For Intro to Media and Reporting
The Power of Leads
by Chip Scanlan Published May 29, 2003 9:19 am Updated Mar. 2, 2011 1:32 pm
When journalists talk about beginnings of stories the word they use is lead. Sometimes it’s spelled “lede,” a throwback to the precomputer age when the word for first paragraphs had to be distinguished from the word for the molten lead used to print newspapers. Leads are the foundation of every news story, no matter what the medium.
An effective lead makes a promise to the reader or viewer: I have something important, something interesting, to tell you. A good lead beckons and invites. It informs, attracts, and entices. If there’s any poetry in journalism, it’s most often found in the lead, as in the classic opening of what could have been a mundane weather forecast:
Snow, followed by small boys on sleds.
When the subject is leads, there’s no shortage of opinions about their role, their preferred length, the rules they should follow or break. But no one disagrees about this enduring fact about lead writing: It’s hard work.
Jack Cappon of The Associated Press called it, rightly, “the agony of square one.”
“There is no getting around it, although every writer sometimes wishes there were,” Cappon says. “Every story must have a beginning. A lead. Incubating a lead is a cause of great agony. Why is no mystery. Based on the lead, a reader makes a critical decision: Shall I go on?”

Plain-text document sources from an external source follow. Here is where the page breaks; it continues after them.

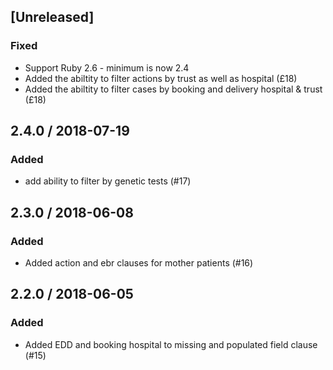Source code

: ## [Unreleased]
### Fixed
* Support Ruby 2.6 - minimum is now 2.4
* Added the abiltity to filter actions by trust as well as hospital (£18)
* Added the abiltity to filter cases by booking and delivery hospital & trust (£18)

## 2.4.0 / 2018-07-19
### Added
* add ability to filter by genetic tests (#17)

## 2.3.0 / 2018-06-08
### Added
* Added action and ebr clauses for mother patients (#16)

## 2.2.0 / 2018-06-05
### Added
* Added EDD and booking hospital to missing and populated field clause (#15)
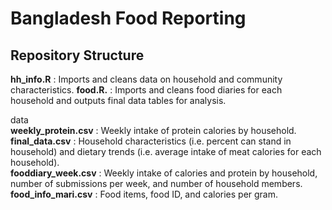 # Bangladesh Food Reporting

## Repository Structure

**hh_info.R** :   Imports and cleans data on household and community characteristics. 
**food.R.** :     Imports and cleans food diaries for each household and outputs final data tables for analysis.    
    
data    
**weekly_protein.csv** : Weekly intake of protein calories by household.   
**final_data.csv** : Household characteristics (i.e. percent can stand in household) and dietary trends (i.e. average intake of meat calories for each household).   
**fooddiary_week.csv** : Weekly intake of calories and protein by household, number of submissions per week, and number of household members.  
**food_info_mari.csv** : Food items, food ID, and calories per gram.  
         
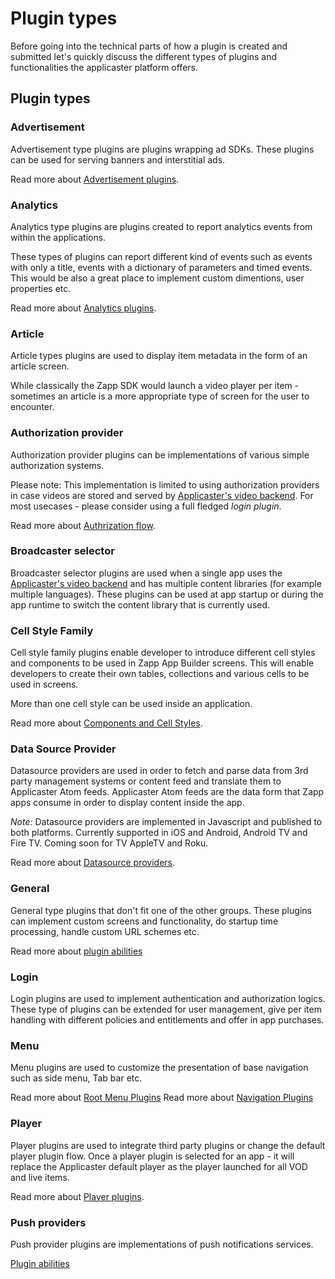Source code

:# Plugin types

Before going into the technical parts of how a plugin is created and submitted let's quickly discuss the different types of plugins and functionalities the applicaster platform offers.

## Plugin types

### Advertisement
Advertisement type plugins are plugins wrapping ad SDKs.
These plugins can be used for serving banners and interstitial ads.

Read more about [Advertisement plugins](/advertisement/intro.md).

### Analytics
Analytics type plugins are plugins created to report analytics events from within the applications.

These types of plugins can report different kind of events such as events with only a title, events with a dictionary of parameters and timed events.
This would be also a great place to implement custom dimentions, user properties etc.

Read more about [Analytics plugins](/analytics/overview.md).

### Article
Article types plugins are used to display item metadata in the form of an article screen.

While classically the Zapp SDK would launch a video player per item - sometimes an article is a more appropriate type of screen for the user to encounter.

### Authorization provider
Authorization provider plugins can be implementations of various simple authorization systems.

Please note: This implementation is limited to using authorization providers in case videos are stored and served by [Applicaster's video backend](https://admin.applicaster.com).
For most usecases - please consider using a full fledged *login plugin*.

Read more about [Authrization flow](http://developer.applicaster.com/docs/public/authorization-provider).

### Broadcaster selector
Broadcaster selector plugins are used when a single app uses the [Applicaster's video backend](https://admin.applicaster.com) and has multiple content libraries (for example multiple languages).
These plugins can be used at app startup or during the app runtime to switch the content library that is currently used.

### Cell Style Family
Cell style family plugins enable developer to introduce different cell styles and components to be used in Zapp App Builder screens.
This will enable developers to create their own tables, collections and various cells to be used in screens.

More than one cell style can be used inside an application.

Read more about [Components and Cell Styles](/ui-builder/components-and-cell-styles/intro.md).

### Data Source Provider
Datasource providers are used in order to fetch and parse data from 3rd party management systems or content feed and translate them to Applicaster Atom feeds.
Applicaster Atom feeds are the data form that Zapp apps consume in order to display content inside the app.

*Note:* Datasource providers are implemented in Javascript and published to both platforms. Currently supported in iOS and Android, Android TV and Fire TV. Coming soon for TV AppleTV and Roku.

Read more about [Datasource providers](/Zapp-Pipes/Home.md).

### General
General type plugins that don't fit one of the other groups.
These plugins can implement custom screens and functionality, do startup time processing, handle custom URL schemes etc.

Read more about [plugin abilities](/getting-started/plugin-abilities.md)

### Login
Login plugins are used to implement authentication and authorization logics.
These type of plugins can be extended for user management, give per item handling with different policies and entitlements and offer in app purchases.

### Menu
Menu plugins are used to customize the presentation of base navigation such as side menu, Tab bar etc.

Read more about [Root Menu Plugins](/ui-builder/RootMenuPluginsIntro.md)
Read more about [Navigation Plugins](/ui-builder/NavigationBarPluginsIntro.md)

### Player
Player plugins are used to integrate third party plugins or change the default player plugin flow.
Once a player plugin is selected for an app - it will replace the Applicaster default player as the player launched for all VOD and live items.

Read more about [Player plugins](/player/intro.md).

### Push providers
Push provider plugins are implementations of push notifications services.

[Plugin abilities](/getting-started/plugin-abilities.md)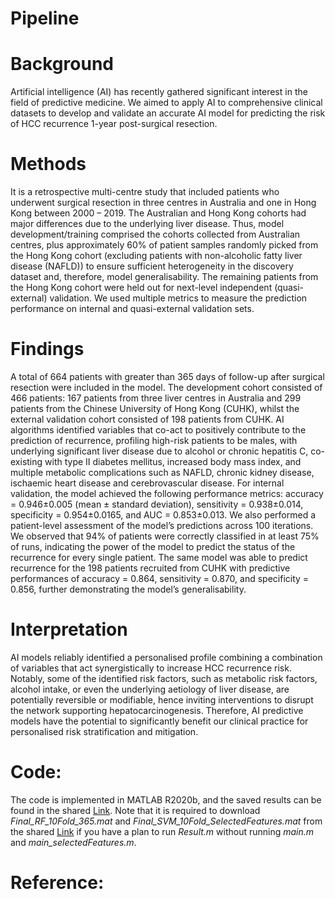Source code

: # Pipeline


# Background
Artificial intelligence (AI) has recently gathered significant interest in the field of predictive medicine. We aimed to apply AI to comprehensive clinical datasets to develop and validate an accurate AI model for predicting the risk of HCC recurrence 1-year post-surgical resection. 

# Methods
It is a retrospective multi-centre study that included patients who underwent surgical resection in three centres in Australia and one in Hong Kong between 2000 – 2019. The Australian and Hong Kong cohorts had major differences due to the underlying liver disease. Thus, model development/training comprised the cohorts collected from Australian centres, plus approximately 60% of patient samples randomly picked from the Hong Kong cohort (excluding patients with non-alcoholic fatty liver disease (NAFLD)) to ensure sufficient heterogeneity in the discovery dataset and, therefore, model generalisability. The remaining patients from the Hong Kong cohort were held out for next-level independent (quasi-external) validation. We used multiple metrics to measure the prediction performance on internal and quasi-external validation sets.  

# Findings
A total of 664 patients with greater than 365 days of follow-up after surgical resection were included in the model. The development cohort consisted of 466 patients: 167 patients from three liver centres in Australia and 299 patients from the Chinese University of Hong Kong (CUHK), whilst the external validation cohort consisted of 198 patients from CUHK. AI algorithms identified variables that co-act to positively contribute to the prediction of recurrence, profiling high-risk patients to be males, with underlying significant liver disease due to alcohol or chronic hepatitis C, co-existing with type II diabetes mellitus, increased body mass index, and multiple metabolic complications such as NAFLD, chronic kidney disease, ischaemic heart disease and cerebrovascular disease. For internal validation, the model achieved the following performance metrics: accuracy = 0.946±0.005 (mean ± standard deviation), sensitivity = 0.938±0.014, specificity = 0.954±0.0165, and AUC = 0.853±0.013. We also performed a patient-level assessment of the model’s predictions across 100 iterations. We observed that 94% of patients were correctly classified in at least 75% of runs, indicating the power of the model to predict the status of the recurrence for every single patient. The same model was able to predict recurrence for the 198 patients recruited from CUHK with predictive performances of accuracy = 0.864, sensitivity = 0.870, and specificity = 0.856, further demonstrating the model’s generalisability.

# Interpretation 
AI models reliably identified a personalised profile combining a combination of variables that act synergistically to increase HCC recurrence risk. Notably, some of the identified risk factors, such as metabolic risk factors, alcohol intake, or even the underlying aetiology of liver disease, are potentially reversible or modifiable, hence inviting interventions to disrupt the network supporting hepatocarcinogenesis. Therefore, AI predictive models have the potential to significantly benefit our clinical practice for personalised risk stratification and mitigation. 

# Code:
The code is implemented in MATLAB R2020b, and the saved results can be found in the shared [Link](https://drive.google.com/file/d/1dhKK-0V2vRhIaFg137MwqsDUFUMlJcK9/view?usp=sharing). Note that it is required to download *Final_RF_10Fold_365.mat* and *Final_SVM_10Fold_SelectedFeatures.mat* from the shared [Link](https://drive.google.com/file/d/1dhKK-0V2vRhIaFg137MwqsDUFUMlJcK9/view?usp=sharing) if you have a plan to run *Result.m* without running *main.m* and *main_selectedFeatures.m*. 


# Reference: 
 
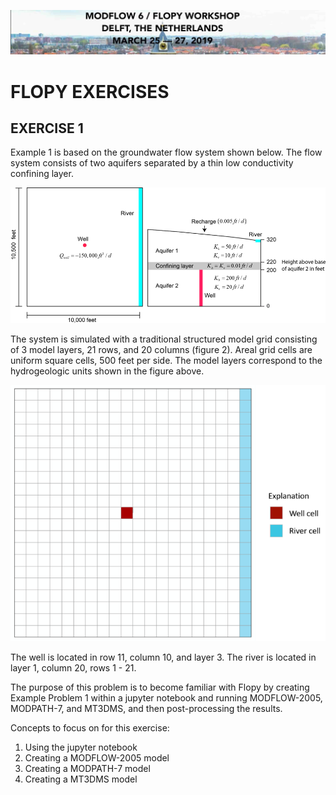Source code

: ![header](../img/header.jpg)

# FLOPY EXERCISES

## EXERCISE 1
Example 1 is based on the groundwater flow system shown below. The flow system consists of two aquifers separated by a thin low conductivity confining layer.

![mf6-example1a.png](../img/mf6-example1a.png)

The system is simulated with a traditional structured model grid consisting of 3 model layers, 21 rows, and 20 columns (figure 2). Areal grid cells are uniform square cells, 500 feet per side. The model layers correspond to the hydrogeologic units shown in the figure above.

![mf6-example1a.png](../img/mf6-example1b.png)

The well is located in row 11, column 10, and layer 3. The river is located in layer 1, column 20, rows 1 - 21.

The purpose of this problem is to become familiar with Flopy by creating Example Problem 1 within a jupyter notebook and running MODFLOW-2005, MODPATH-7, and MT3DMS, and then post-processing the results.

Concepts to focus on for this exercise:
1. Using the jupyter notebook
2. Creating a MODFLOW-2005 model
3. Creating a MODPATH-7 model
4. Creating a MT3DMS model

Whether you’re a new reporter or a veteran writing for a newspaper, an online news site, radio, or television news, the ability to sum up a story in a single paragraph or draw the reader in with an anecdote or scene has become a daily job requirement.
Given their importance, it’s not surprising that good leads, and a range of passionate beliefs about their importance and composition, abound in the 25-year history of “Best Newspaper Writing,” the annual collection of award-winning writing selected by the American Society of Newspaper Editors.